I was recently in Boston for the Mapping Relational Data to RDF workshop of the W3C.

The common feeling was that mapping everything to RDF and querying it in terms of a generic domain ontology, mapped on demand into whatever line of business systems, would be very good if it only could be done. However, since this is not so easily done, the next best is to extract the data and then warehouse it as RDF.

The obstacles perceived were of the following types:

  • Lack of quality in the data. The different line of business systems do not in and of themselves hold enough semantics. If the meaning of data columns in relational tables were really known and explicit, these could be meaningfully used for joining across systems. But this is more complex than just mapping the metal lead to the chemical symbol Pb and back.
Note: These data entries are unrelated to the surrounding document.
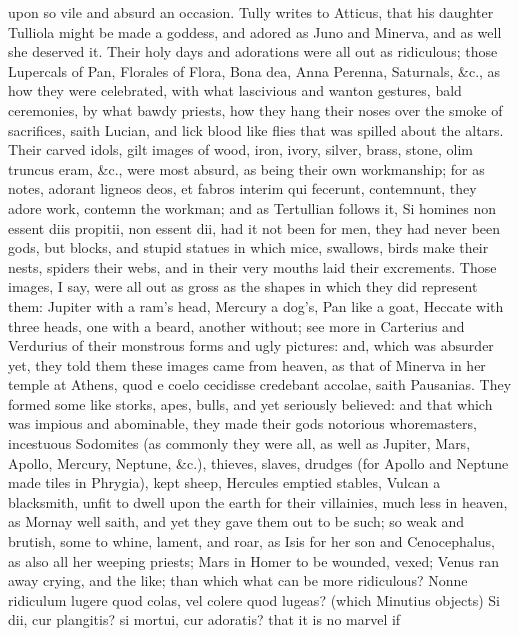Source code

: {upon so vile and absurd an occasion. Tully writes to Atticus, that his
daughter Tulliola might be made a goddess, and adored as Juno and
Minerva, and as well she deserved it. Their holy days and adorations
were all out as ridiculous; those Lupercals of Pan, Florales of Flora,
Bona dea, Anna Perenna, Saturnals, \&c., as how they were celebrated,
with what lascivious and wanton gestures, bald ceremonies, by
what bawdy priests, how they hang their noses over the smoke of
sacrifices, saith Lucian, and lick blood like flies that was
spilled about the altars. Their carved idols, gilt images of wood,
iron, ivory, silver, brass, stone, olim truncus eram, \&c., were most
absurd, as being their own workmanship; for as \Seneca notes, adorant
ligneos deos, et fabros interim qui fecerunt, contemnunt, they adore
work, contemn the workman; and as Tertullian follows it, Si homines non
essent diis propitii, non essent dii, had it not been for men, they had
never been gods, but blocks, and stupid statues in which mice,
swallows, birds make their nests, spiders their webs, and in their very
mouths laid their excrements. Those images, I say, were all out as
gross as the shapes in which they did represent them: Jupiter with a
ram's head, Mercury a dog's, Pan like a goat, Heccate with three heads,
one with a beard, another without; see more in Carterius and
Verdurius of their monstrous forms and ugly pictures: and, which
was absurder yet, they told them these images came from heaven, as that
of Minerva in her temple at Athens, quod e coelo cecidisse credebant
accolae, saith Pausanias. They formed some like storks, apes, bulls,
and yet seriously believed: and that which was impious and abominable,
they made their gods notorious whoremasters, incestuous Sodomites (as
commonly they were all, as well as Jupiter, Mars, Apollo, Mercury,
Neptune, \&c.), thieves, slaves, drudges (for Apollo and Neptune made
tiles in Phrygia), kept sheep, Hercules emptied stables, Vulcan a
blacksmith, unfit to dwell upon the earth for their villainies, much
less in heaven, as Mornay well saith, and yet they gave them out
to be such; so weak and brutish, some to whine, lament, and roar, as
Isis for her son and Cenocephalus, as also all her weeping priests;
Mars in Homer to be wounded, vexed; Venus ran away crying, and the
like; than which what can be more ridiculous? Nonne ridiculum lugere
quod colas, vel colere quod lugeas? (which Minutius objects) Si
dii, cur plangitis? si mortui, cur adoratis? that it is no marvel if
}
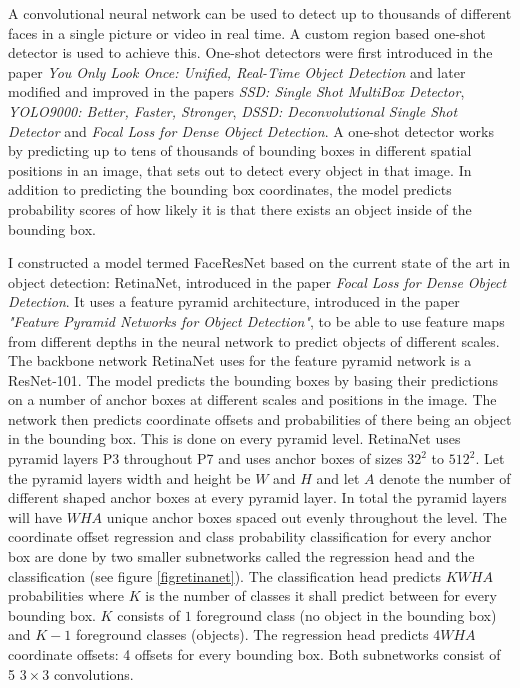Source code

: \documentclass[a4paper,11pt,twoside]{article}
\begin{document}
A convolutional neural network can be used to detect up to thousands of different faces in a single picture or video in real time. A custom region based one-shot detector is used to achieve this. One-shot detectors were first introduced in the paper \textit{You Only Look Once: Unified, Real-Time Object Detection} and later modified and improved in the papers \textit{SSD: Single Shot MultiBox Detector}, \textit{YOLO9000: Better, Faster, Stronger}, \textit{DSSD: Deconvolutional Single Shot Detector} and \textit{Focal Loss for Dense Object Detection}. A one-shot detector works by predicting up to tens of thousands of bounding boxes in different spatial positions in an image, that sets out to detect every object in that image. In addition to predicting the bounding box coordinates, the model predicts probability scores of how likely it is that there exists an object inside of the bounding box. \cite{yolo} \cite{ssd} \cite{yolo9000} \cite{dssd} \cite{retinanet}

I constructed a model termed FaceResNet based on the current state of the art in object detection: RetinaNet, introduced in the paper \textit{Focal Loss for Dense Object Detection}. It uses a feature pyramid architecture, introduced in the paper \textit{"Feature Pyramid Networks for Object Detection"}, to be able to use feature maps from different depths in the neural network to predict objects of different scales. The backbone network RetinaNet uses for the feature pyramid network is a ResNet-101. The model predicts the bounding boxes by basing their predictions on a number of anchor boxes at different scales and positions in the image. The network then predicts coordinate offsets and probabilities of there being an object in the bounding box. This is done on every pyramid level. RetinaNet uses pyramid layers P3 throughout P7 and uses anchor boxes of sizes $32^2$ to $512^2$. Let the pyramid layers width and height be $W$ and $H$ and let $A$ denote the number of different shaped anchor boxes at every pyramid layer. In total the pyramid layers will have $WHA$ unique anchor boxes spaced out evenly throughout the level. The coordinate offset regression and class probability classification for every anchor box are done by two smaller subnetworks called the regression head and the classification (see figure \ref{figretinanet}). The classification head predicts $KWHA$ probabilities where $K$ is the number of classes it shall predict between for every bounding box. $K$ consists of $1$ foreground class (no object in the bounding box) and $K-1$ foreground classes (objects). The regression head predicts $4WHA$ coordinate offsets: 4 offsets for every bounding box. Both subnetworks consist of 5 $3 \times 3$ convolutions. \cite{retinanet} \cite{fpn}
\end{document}
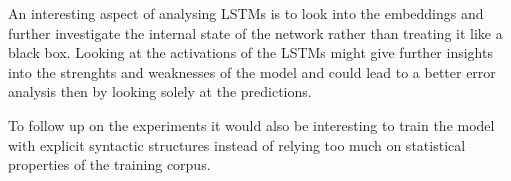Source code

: \documentclass[11pt,a4paper]{article}
\begin{document}
An interesting aspect of analysing LSTMs is to look into the embeddings and further investigate the internal state of the network rather than treating it like a black box. Looking at the activations of the LSTMs might give further insights into the strenghts and weaknesses of the model and could lead to a better error analysis then by looking solely at the predictions. 

To follow up on the experiments it would also be interesting to train the model with explicit syntactic structures instead of relying too much on statistical properties of the training corpus.





%
%




\end{document}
  • Lack of performance in RDF storage. Data sets even in the tens-of-millions of triples do not run very well in some stores. Well, we had the Banff life sciences demo with 450M triples in a small server box running Virtuoso, so this is not universal, plus of course we are coming up with a whole different order of magnitude, as often discussed on this blog.

  • Lack of functionality in mapping and possibly lack of pushing through enough of the query processing to the underlying data stores.

Personally, I am quite aware of what to do with regard to performance of mapping and storage, and see these as eminently solvable issues. After all, we have a great investment of talent in databases in general and it can be well deployed towards RDF, as we have been doing these past couple of years. So we talk about the promise of a 360-degree view of information, with RDF being the top layer. Everybody agrees that this is a nice concept. But this is a nice concept especially when it can do the things that are the most common baseline expectation of any regular DBMS, i.e., aggregation, grouping, sub-queries, VIEWs. Now, I would not go sell a DBMS that has no COUNT operator to a data warehousing shop.

The fact that OpenLink and Oracle allow RDF inside SQL, and OpenLink even adds native aggregates and grouping to SPARQL, fixes the problem with regard to specific products, but leaves the standardization issue open. Of course, any vendor will solve these questions one way or another because a database with no aggregation is a non-starter.

I talked to Lee Feigenbaum, chair of the W3C DAWG, about the question of aggregates and general BI capabilities in SPARQL. He told me that, prior to his time with the DAWG, these were left out because they conflicted with the open-world assumption around RDF: You cannot count a set because by definition you do not know that you have all the members, the world being open and all that.

Say what? Talk about the road to hell being paved with good intentions. Now, this is in no way Lee's or the present day DAWG's fault; as a member myself, I can attest to the good work and would under no circumstances wish any delays or revisions to SPARQL at this point. I am just pointing out a matter that all implementations should address, as a sort of precondition of entry into the real world IS space. If this can be done interoperably, so much the better.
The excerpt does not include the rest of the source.